## Exercise aim
For the entries below, print exactly the lines between the line holding "2. Activate the" and the line holding "### Run Server", inclusive, and nothing else.

## Records for this task
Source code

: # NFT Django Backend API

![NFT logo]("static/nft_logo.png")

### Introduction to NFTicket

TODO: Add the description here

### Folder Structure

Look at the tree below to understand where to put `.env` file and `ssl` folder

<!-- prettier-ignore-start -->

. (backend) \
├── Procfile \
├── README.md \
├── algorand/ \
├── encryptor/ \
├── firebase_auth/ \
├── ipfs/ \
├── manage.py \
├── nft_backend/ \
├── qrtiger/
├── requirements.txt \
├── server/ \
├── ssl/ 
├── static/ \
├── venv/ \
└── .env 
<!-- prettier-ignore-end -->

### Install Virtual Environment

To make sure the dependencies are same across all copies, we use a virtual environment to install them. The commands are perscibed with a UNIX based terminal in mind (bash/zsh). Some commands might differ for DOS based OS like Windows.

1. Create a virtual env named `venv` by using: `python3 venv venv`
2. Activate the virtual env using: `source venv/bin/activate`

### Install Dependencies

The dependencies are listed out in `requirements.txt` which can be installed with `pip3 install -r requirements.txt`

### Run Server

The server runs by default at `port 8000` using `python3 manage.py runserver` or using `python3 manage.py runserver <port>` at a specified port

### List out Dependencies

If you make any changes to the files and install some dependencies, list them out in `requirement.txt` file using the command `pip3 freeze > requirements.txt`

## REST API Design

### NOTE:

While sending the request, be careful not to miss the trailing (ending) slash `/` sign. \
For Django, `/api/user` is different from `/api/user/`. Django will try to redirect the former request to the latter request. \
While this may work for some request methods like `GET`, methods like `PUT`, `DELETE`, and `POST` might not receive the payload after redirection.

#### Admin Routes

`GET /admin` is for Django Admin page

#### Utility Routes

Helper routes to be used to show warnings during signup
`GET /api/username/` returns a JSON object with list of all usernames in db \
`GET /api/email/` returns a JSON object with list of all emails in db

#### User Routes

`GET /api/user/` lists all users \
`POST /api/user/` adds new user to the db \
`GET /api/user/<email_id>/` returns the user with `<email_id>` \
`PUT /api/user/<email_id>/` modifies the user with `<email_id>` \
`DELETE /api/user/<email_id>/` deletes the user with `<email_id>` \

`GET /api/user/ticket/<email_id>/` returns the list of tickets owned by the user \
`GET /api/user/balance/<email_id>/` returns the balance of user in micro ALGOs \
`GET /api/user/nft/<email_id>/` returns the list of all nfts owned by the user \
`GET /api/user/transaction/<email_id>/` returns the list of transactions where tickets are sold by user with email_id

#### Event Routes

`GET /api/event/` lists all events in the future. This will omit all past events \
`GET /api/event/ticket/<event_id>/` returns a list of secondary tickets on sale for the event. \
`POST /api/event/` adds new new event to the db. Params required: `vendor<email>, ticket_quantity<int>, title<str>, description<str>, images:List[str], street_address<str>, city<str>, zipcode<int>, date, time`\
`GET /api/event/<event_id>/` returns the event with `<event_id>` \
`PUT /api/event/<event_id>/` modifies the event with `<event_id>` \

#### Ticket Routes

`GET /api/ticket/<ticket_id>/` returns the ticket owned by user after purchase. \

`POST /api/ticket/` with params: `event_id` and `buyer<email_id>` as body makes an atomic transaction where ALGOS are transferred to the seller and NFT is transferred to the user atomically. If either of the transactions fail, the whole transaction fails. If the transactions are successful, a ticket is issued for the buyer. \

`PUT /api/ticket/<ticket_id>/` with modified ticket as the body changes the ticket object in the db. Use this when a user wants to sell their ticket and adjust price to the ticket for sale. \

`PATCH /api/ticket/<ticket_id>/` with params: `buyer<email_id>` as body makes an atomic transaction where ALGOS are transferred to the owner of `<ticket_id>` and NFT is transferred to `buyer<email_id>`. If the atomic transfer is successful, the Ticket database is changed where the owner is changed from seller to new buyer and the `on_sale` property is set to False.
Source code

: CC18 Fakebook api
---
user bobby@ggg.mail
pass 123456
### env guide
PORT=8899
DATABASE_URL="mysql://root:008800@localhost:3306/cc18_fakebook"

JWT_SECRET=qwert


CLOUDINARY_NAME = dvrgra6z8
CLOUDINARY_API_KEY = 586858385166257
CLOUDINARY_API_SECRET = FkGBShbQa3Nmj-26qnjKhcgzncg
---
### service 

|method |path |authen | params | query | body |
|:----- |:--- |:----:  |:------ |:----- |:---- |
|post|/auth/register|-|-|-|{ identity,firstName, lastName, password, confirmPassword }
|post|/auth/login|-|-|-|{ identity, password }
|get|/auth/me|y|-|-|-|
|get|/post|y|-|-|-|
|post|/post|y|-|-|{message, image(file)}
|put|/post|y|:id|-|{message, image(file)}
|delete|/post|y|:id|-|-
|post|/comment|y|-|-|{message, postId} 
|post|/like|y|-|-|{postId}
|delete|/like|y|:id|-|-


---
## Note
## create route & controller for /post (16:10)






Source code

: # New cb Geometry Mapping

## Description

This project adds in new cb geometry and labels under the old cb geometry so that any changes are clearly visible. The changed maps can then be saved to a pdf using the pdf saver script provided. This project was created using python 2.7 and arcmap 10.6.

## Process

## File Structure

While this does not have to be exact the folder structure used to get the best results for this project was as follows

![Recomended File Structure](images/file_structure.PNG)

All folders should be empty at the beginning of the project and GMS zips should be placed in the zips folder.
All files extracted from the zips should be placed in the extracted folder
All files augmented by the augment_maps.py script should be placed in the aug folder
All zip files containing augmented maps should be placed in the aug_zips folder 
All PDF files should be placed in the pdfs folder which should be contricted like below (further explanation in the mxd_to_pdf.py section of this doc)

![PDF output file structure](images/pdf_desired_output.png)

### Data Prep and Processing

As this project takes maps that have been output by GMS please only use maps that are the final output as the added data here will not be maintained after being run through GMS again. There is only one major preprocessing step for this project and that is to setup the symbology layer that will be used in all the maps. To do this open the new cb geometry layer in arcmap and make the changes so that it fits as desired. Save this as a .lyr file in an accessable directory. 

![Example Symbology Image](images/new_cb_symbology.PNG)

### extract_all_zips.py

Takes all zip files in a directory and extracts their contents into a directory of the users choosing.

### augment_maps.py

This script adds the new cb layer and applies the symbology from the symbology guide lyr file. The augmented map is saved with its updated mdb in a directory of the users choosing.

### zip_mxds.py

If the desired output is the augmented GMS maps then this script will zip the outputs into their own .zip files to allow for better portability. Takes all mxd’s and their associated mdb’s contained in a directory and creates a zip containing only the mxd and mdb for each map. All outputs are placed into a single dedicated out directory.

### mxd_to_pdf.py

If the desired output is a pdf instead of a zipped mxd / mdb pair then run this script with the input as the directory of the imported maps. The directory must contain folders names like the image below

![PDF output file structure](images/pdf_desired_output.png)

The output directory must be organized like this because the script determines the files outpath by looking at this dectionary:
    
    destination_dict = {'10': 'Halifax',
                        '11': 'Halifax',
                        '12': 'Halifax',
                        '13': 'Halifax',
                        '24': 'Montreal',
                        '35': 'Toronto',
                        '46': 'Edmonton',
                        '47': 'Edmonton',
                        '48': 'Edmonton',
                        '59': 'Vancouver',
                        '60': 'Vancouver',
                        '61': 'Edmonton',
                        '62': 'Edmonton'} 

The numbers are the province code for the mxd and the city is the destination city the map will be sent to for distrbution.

## Reply
2. Activate the virtual env using: `source venv/bin/activate`

### Install Dependencies

The dependencies are listed out in `requirements.txt` which can be installed with `pip3 install -r requirements.txt`

### Run Server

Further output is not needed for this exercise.